What Are the Most Common Head and Neck Cancer Symptoms?

Cindy Quarters

Cancer of the head and neck is not a single kind of cancer, but any of a variety of different cancers, including throat cancer, brain cancer, and mouth cancer. With so many different areas involved, head and neck cancer can have many different signs and symptoms. Some of the more common include unexplained lumps, headaches, and difficulty eating or swallowing.

Many cancers can involve the lymph nodes.
Many cancers can involve the lymph nodes.

Lumps are often the first of the head and neck cancer symptoms to be noticed. With thyroid cancer, a lump may be felt from the outside, right over the thyroid gland in the front of the neck. Salivary gland cancer causes lumps in and around the mouth area. Many different cancers may involve the lymph nodes, glands located just below the jaw on either side of the neck, causing them to swell and become tender.

Cancer of the larynx is one type of throat cancer.
Cancer of the larynx is one type of throat cancer.

Symptoms such as changes to the voice can indicate cancer in the thyroid gland, larynx, or other areas of the throat. These may worsen as the tumor grows and the throat tissue becomes increasingly damaged. Voice chances typically occur when the cancer is growing on or near the larynx, or when tumor growth interferes with the function of the larynx.
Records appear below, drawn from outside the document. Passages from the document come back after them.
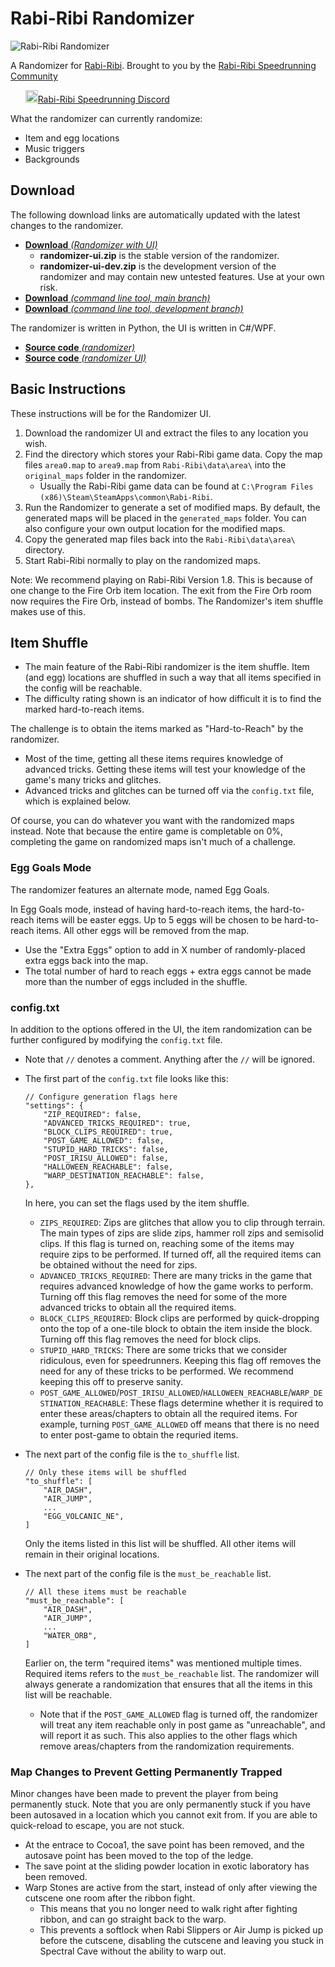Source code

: # Rabi-Ribi Randomizer

![Rabi-Ribi Randomizer](https://user-images.githubusercontent.com/27341392/29525297-bc4087d8-86c4-11e7-8c1a-235de711994d.gif)

A Randomizer for [Rabi-Ribi](http://store.steampowered.com/app/400910/RabiRibi/). Brought to you by the [Rabi-Ribi Speedrunning Community](http://www.speedrun.com/rabiribi)

&nbsp;&nbsp;&nbsp;&nbsp;&nbsp;&nbsp;<a href="https://discord.gg/dDfpNAr"><img src="https://discordapp.com/assets/f8389ca1a741a115313bede9ac02e2c0.svg" height="20">Rabi-Ribi Speedrunning Discord</a>

What the randomizer can currently randomize:
* Item and egg locations
* Music triggers
* Backgrounds

## Download
The following download links are automatically updated with the latest changes to the randomizer.
* [**Download** *(Randomizer with UI)*](https://ci.appveyor.com/project/wcko87/rabiribi-randomizer-ui-rc94b/build/artifacts)
   - **randomizer-ui.zip** is the stable version of the randomizer.
   - **randomizer-ui-dev.zip** is the development version of the randomizer and may contain new untested features. Use at your own risk.
* [**Download** *(command line tool, main branch)*](https://ci.appveyor.com/project/wcko87/rabiribi-randomizer/build/artifacts?branch=master)
* [**Download** *(command line tool, development branch)*](https://ci.appveyor.com/project/wcko87/rabiribi-randomizer/build/artifacts?branch=dev)


The randomizer is written in Python, the UI is written in C#/WPF.
* [**Source code** *(randomizer)*](https://github.com/wcko87/rabiribi-randomizer)
* [**Source code** *(randomizer UI)*](https://github.com/AzureHakua/rabiribi-randomizer-ui)

## Basic Instructions

These instructions will be for the Randomizer UI.
1. Download the randomizer UI and extract the files to any location you wish.
2. Find the directory which stores your Rabi-Ribi game data. Copy the map files `area0.map` to `area9.map` from `Rabi-Ribi\data\area\` into the `original_maps` folder in the randomizer.
    * Usually the Rabi-Ribi game data can be found at `C:\Program Files (x86)\Steam\SteamApps\common\Rabi-Ribi`.
3. Run the Randomizer to generate a set of modified maps. By default, the generated maps will be placed in the `generated_maps` folder. You can also configure your own output location for the modified maps.
4. Copy the generated map files back into the `Rabi-Ribi\data\area\` directory.
5. Start Rabi-Ribi normally to play on the randomized maps.

Note: We recommend playing on Rabi-Ribi Version 1.8. This is because of one change to the Fire Orb item location. The exit from the Fire Orb room now requires the Fire Orb, instead of bombs. The Randomizer's item shuffle makes use of this.

## Item Shuffle

* The main feature of the Rabi-Ribi randomizer is the item shuffle. Item (and egg) locations are shuffled in such a way that all items specified in the config will be reachable.
* The difficulty rating shown is an indicator of how difficult it is to find the marked hard-to-reach items.

The challenge is to obtain the items marked as "Hard-to-Reach" by the randomizer.
* Most of the time, getting all these items requires knowledge of advanced tricks. Getting these items will test your knowledge of the game's many tricks and glitches.
* Advanced tricks and glitches can be turned off via the `config.txt` file, which is explained below.

Of course, you can do whatever you want with the randomized maps instead. Note that because the entire game is completable on 0%, completing the game on randomized maps isn't much of a challenge.

### Egg Goals Mode

The randomizer features an alternate mode, named Egg Goals.

In Egg Goals mode, instead of having hard-to-reach items, the hard-to-reach items will be easter eggs. Up to 5 eggs will be chosen to be hard-to-reach items. All other eggs will be removed from the map.

* Use the "Extra Eggs" option to add in X number of randomly-placed extra eggs back into the map.
* The total number of hard to reach eggs + extra eggs cannot be made more than the number of eggs included in the shuffle.

### config.txt

In addition to the options offered in the UI, the item randomization can be further configured by modifying the `config.txt` file.
* Note that `//` denotes a comment. Anything after the `//` will be ignored.

* The first part of the `config.txt` file looks like this:
  ```
  // Configure generation flags here
  "settings": {
      "ZIP_REQUIRED": false,
      "ADVANCED_TRICKS_REQUIRED": true,
      "BLOCK_CLIPS_REQUIRED": true,
      "POST_GAME_ALLOWED": false,
      "STUPID_HARD_TRICKS": false,
      "POST_IRISU_ALLOWED": false,
      "HALLOWEEN_REACHABLE": false,
      "WARP_DESTINATION_REACHABLE": false,
  },
  ```
  In here, you can set the flags used by the item shuffle.
  * `ZIPS_REQUIRED`: Zips are glitches that allow you to clip through terrain. The main types of zips are slide zips, hammer roll zips and semisolid clips. If this flag is turned on, reaching some of the items may require zips to be performed. If turned off, all the required items can be obtained without the need for zips.
  * `ADVANCED_TRICKS_REQUIRED`: There are many tricks in the game that requires advanced knowledge of how the game works to perform. Turning off this flag removes the need for some of the more advanced tricks to obtain all the required items.
  * `BLOCK_CLIPS_REQUIRED`: Block clips are performed by quick-dropping onto the top of a one-tile block to obtain the item inside the block. Turning off this flag removes the need for block clips.
  * `STUPID_HARD_TRICKS`: There are some tricks that we consider ridiculous, even for speedrunners. Keeping this flag off removes the need for any of these tricks to be performed. We recommend keeping this off to preserve sanity.
  * `POST_GAME_ALLOWED`/`POST_IRISU_ALLOWED`/`HALLOWEEN_REACHABLE`/`WARP_DESTINATION_REACHABLE`: These flags determine whether it is required to enter these areas/chapters to obtain all the required items. For example, turning `POST_GAME_ALLOWED` off means that there is no need to enter post-game to obtain the requried items.

* The next part of the config file is the `to_shuffle` list.
  ```
  // Only these items will be shuffled
  "to_shuffle": [
      "AIR_DASH",
      "AIR_JUMP",
      ...
      "EGG_VOLCANIC_NE",
  ]
  ```
  Only the items listed in this list will be shuffled. All other items will remain in their original locations.

* The next part of the config file is the `must_be_reachable` list.
  ```
  // All these items must be reachable
  "must_be_reachable": [
      "AIR_DASH",
      "AIR_JUMP",
      ...
      "WATER_ORB",
  ]
  ```
  Earlier on, the term "required items" was mentioned multiple times. Required items refers to the `must_be_reachable` list. The randomizer will always generate a randomization that ensures that all the items in this list will be reachable.
  * Note that if the `POST_GAME_ALLOWED` flag is turned off, the randomizer will treat any item reachable only in post game as "unreachable", and will report it as such. This also applies to the other flags which remove areas/chapters from the randomization requirements.

### Map Changes to Prevent Getting Permanently Trapped
Minor changes have been made to prevent the player from being permanently stuck. Note that you are only permanently stuck if you have been autosaved in a location which you cannot exit from. If you are able to quick-reload to escape, you are not stuck.
* At the entrace to Cocoa1, the save point has been removed, and the autosave point has been moved to the top of the ledge.
* The save point at the sliding powder location in exotic laboratory has been removed.
* Warp Stones are active from the start, instead of only after viewing the cutscene one room after the ribbon fight.
  * This means that you no longer need to walk right after fighting ribbon, and can go straight back to the warp.
  * This prevents a softlock when Rabi Slippers or Air Jump is picked up before the cutscene, disabling the cutscene and leaving you stuck in Spectral Cave without the ability to warp out.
Difficulty swallowing is also one of the more common head and neck cancer symptoms. It can be caused by any of the cancers that affect the throat area, including thyroid cancer, cancer of the larynx, and tonsil cancer. The problem is usually the result of the cancer growing into the open areas of the throat, blocking the passage of food and liquids.

Pain may be present with any type of cancer, depending on where it is growing. The pain is either located at the site of the cancer or it may be referred pain from another area, caused by a tumor pressing on a nerve or adjacent tissue. With cancer in areas of the head, where lumps cannot be felt from the outside, pain is often the first indication of a serious problem.

Frequent, unexplained headaches and vision problems are very common cancer symptoms. These can be caused by cancer anywhere in the head, such as on the optic nerve or in different areas of the brain. How strong the symptoms are depends on how large the tumors are and just where the cancer is growing.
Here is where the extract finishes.